説明

表面保護フィルム、及びそれが貼着された光学部品

【課題】表面保護フィルムを剥離した時の剥離帯電圧が低く、かつ、帯電防止性能の経時変化および被着体汚染が少ない表面保護フィルム、及びそれが貼着された光学部品を提供する。
【解決手段】透明な基材フィルム1の片面に、表面抵抗率が1×1013〔Ω/□〕以上である第1粘着剤層2と、表面抵抗率が1×1013〔Ω/□〕未満である第2粘着剤層3とが、この順に積層して設けられたことを特徴とする表面保護フィルム5を提供する。

【発明の詳細な説明】
【技術分野】
【0001】
本発明は、偏光板、位相差板、ディスプレイ用のレンズフィルムなどの光学部品(以下、光学用フィルムと称する)の表面に貼着される表面保護フィルムに関する。さらに詳細には、表面保護フィルムを剥離した時の剥離帯電圧が低く、かつ、帯電防止性能の経時変化および被着体汚染が少ない表面保護フィルム、及びそれを用いた光学部品を提供するものである。
【背景技術】
【0002】
偏光板、位相差板、ディスプレイ用のレンズフィルム等の光学用フィルムを用いたディスプレイなどの光学製品を製造、搬送する際には、該光学用フィルムの表面に表面保護フィルムを貼着して、後工程における光学用フィルムの表面の汚れや傷付きを防止することがなされている。また、光学用フィルムの性能検査、外観検査を、表面保護フィルムを貼着したまま行うこともある。

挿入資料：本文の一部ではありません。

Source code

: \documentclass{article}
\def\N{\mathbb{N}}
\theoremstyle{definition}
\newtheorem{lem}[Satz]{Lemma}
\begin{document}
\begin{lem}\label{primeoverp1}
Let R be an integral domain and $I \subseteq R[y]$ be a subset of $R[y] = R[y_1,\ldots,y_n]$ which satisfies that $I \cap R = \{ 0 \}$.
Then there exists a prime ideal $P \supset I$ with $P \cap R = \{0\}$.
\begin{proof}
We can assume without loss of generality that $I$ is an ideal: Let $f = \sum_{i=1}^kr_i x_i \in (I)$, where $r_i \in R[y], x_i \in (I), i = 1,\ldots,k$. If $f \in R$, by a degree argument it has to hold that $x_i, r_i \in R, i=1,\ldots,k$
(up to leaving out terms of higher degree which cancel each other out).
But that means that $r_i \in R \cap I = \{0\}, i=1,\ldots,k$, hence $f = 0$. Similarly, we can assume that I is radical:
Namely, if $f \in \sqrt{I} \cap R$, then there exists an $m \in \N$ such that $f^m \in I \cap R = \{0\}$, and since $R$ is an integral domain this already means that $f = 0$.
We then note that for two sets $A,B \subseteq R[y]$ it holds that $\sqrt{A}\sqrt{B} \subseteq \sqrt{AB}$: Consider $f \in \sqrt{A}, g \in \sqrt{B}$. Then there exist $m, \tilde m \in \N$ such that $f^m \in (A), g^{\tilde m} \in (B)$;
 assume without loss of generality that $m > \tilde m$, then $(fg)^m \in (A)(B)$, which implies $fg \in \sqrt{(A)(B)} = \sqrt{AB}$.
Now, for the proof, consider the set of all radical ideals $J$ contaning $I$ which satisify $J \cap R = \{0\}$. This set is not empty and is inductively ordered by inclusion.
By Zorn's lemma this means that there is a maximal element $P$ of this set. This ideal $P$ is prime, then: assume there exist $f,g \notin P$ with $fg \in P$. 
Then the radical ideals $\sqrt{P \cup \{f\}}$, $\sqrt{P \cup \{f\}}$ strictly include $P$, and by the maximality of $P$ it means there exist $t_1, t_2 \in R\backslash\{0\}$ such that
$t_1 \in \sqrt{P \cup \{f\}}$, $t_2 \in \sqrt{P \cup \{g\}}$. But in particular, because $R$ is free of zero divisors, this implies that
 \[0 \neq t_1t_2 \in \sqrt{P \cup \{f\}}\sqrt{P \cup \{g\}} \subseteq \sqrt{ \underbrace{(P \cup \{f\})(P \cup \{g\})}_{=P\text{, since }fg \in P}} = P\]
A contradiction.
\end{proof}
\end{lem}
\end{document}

従来技術による表面保護フィルムは、典型的には、基材フィルムの片面に、微粘着力の粘着剤層を設けた構成を有する。粘着剤層は、表面保護フィルムを光学用フィルムに貼着するための層である。粘着剤層を微粘着力とするのは、使用済みの表面保護フィルムを光学用フィルムの表面から剥離除去するときに、円滑に剥離でき、かつ、光学用フィルムの表面に糊残りが生じないようにするためである。
【0003】
近年、液晶ディスプレイパネルなどの画像表示装置の生産工程において、光学用フィルムの表面上に貼着された表面保護フィルムを、光学用フィルムから剥離除去する際に発生する剥離帯電により、液晶用のドライバーIC等の回路部品が破壊される現象や液晶分子の配向が損失する現象が、件数は少ないながらも起きている。
液晶ディスプレイパネルの消費電力を低減させるため、液晶ディスプレイパネルに使用される液晶材料の駆動電圧が低くなってきており、これに伴って、ドライバーICの破壊電圧も低くなっており、最近では+0.7kV〜−0.7kVの範囲内の剥離帯電圧に抑えることが求められてきている。

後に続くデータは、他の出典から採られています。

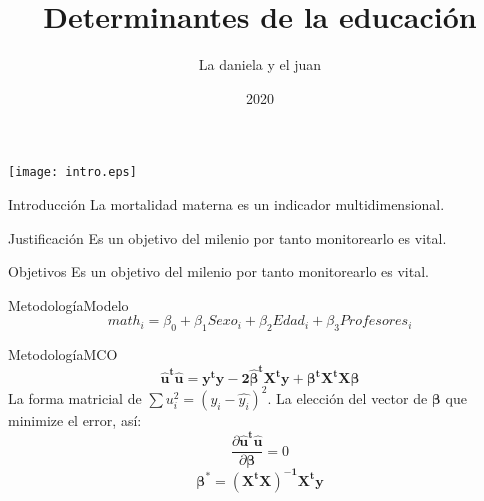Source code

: \documentclass{beamer}
\institute{BIT}
\date{2020}
\title[BIT] %
{Determinantes de la educación }
\subtitle{}
\author[Daniela \& Juan] 
{
La daniela y el juan}
\institute[] 
{
  BIT\\
  \and
  
\textbf{carlos@gmail.com}
}
\date[BIT] %
\begin{document}
\frame{\titlepage}


\begin{frame}
\texttt{[image: intro.eps]}
\end{frame}


\begin{frame}{Introducción}
La mortalidad materna es un indicador multidimensional.
\end{frame}

\begin{frame}{Justificación}
Es un objetivo del milenio por tanto monitorearlo es vital.
\end{frame}

\begin{frame}{Objetivos}
Es un objetivo del milenio por tanto monitorearlo es vital.
\end{frame}

\begin{frame}{Metodología}{Modelo}
\begin{equation}
math_{i} = \beta_{0} + \beta_{1}Sexo_{i} + \beta_{2}Edad_{i} + \beta_{3}Profesores_{i}
\end{equation}
\end{frame}

\begin{frame}{Metodología}{MCO}
\begin{equation}
\bm{\hat
{u}^{t}}\bm{\hat{u}} = 
\bm{y^{t}y - 2\hat{\beta}^{t} X^{t}y + \beta^{t}X^{t}X\beta}
\end{equation}
La forma matricial de $\sum u_{i}^{2} = (y_{i} - \hat{y_{i}})^{2}$.
La elección del vector de $\bm{\beta}$ que minimize el error, así:
\begin{equation}
\frac{\partial \bm{\hat
{u}^{t} \hat{u}} }{\partial \bm{\beta}}=0
\end{equation}
\begin{equation}
\bm{\beta^{*}}=
\bm{(X^{t}X)^{-1}X^{t}y}
\end{equation}
\end{frame}
\end{document}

このため、被着体から表面保護フィルムを剥離する時に、このような剥離帯電による不具合の発生を防止するため、帯電防止性能を有した粘着剤層を用いた表面保護フィルムが提案されている。
【0004】
例えば、特許文献1には、アルキルトリメチルアンモニウム塩、水酸基含有アクリル系ポリマー、ポリイソシアネートからなる粘着剤組成物を用いた、表面保護フィルムが開示されている。
また、特許文献2には、イオン性液体と酸価1.0以下のアクリルポリマーからなる粘着剤組成物、及びそれを用いた粘着シート類が開示されている。
また、特許文献3には、アクリルポリマー、ポリエーテルポリオール化合物、アニオン吸着性化合物により処理したアルカリ金属塩からなる粘着剤組成物、及びそれを用いた表面保護フィルムが開示されている。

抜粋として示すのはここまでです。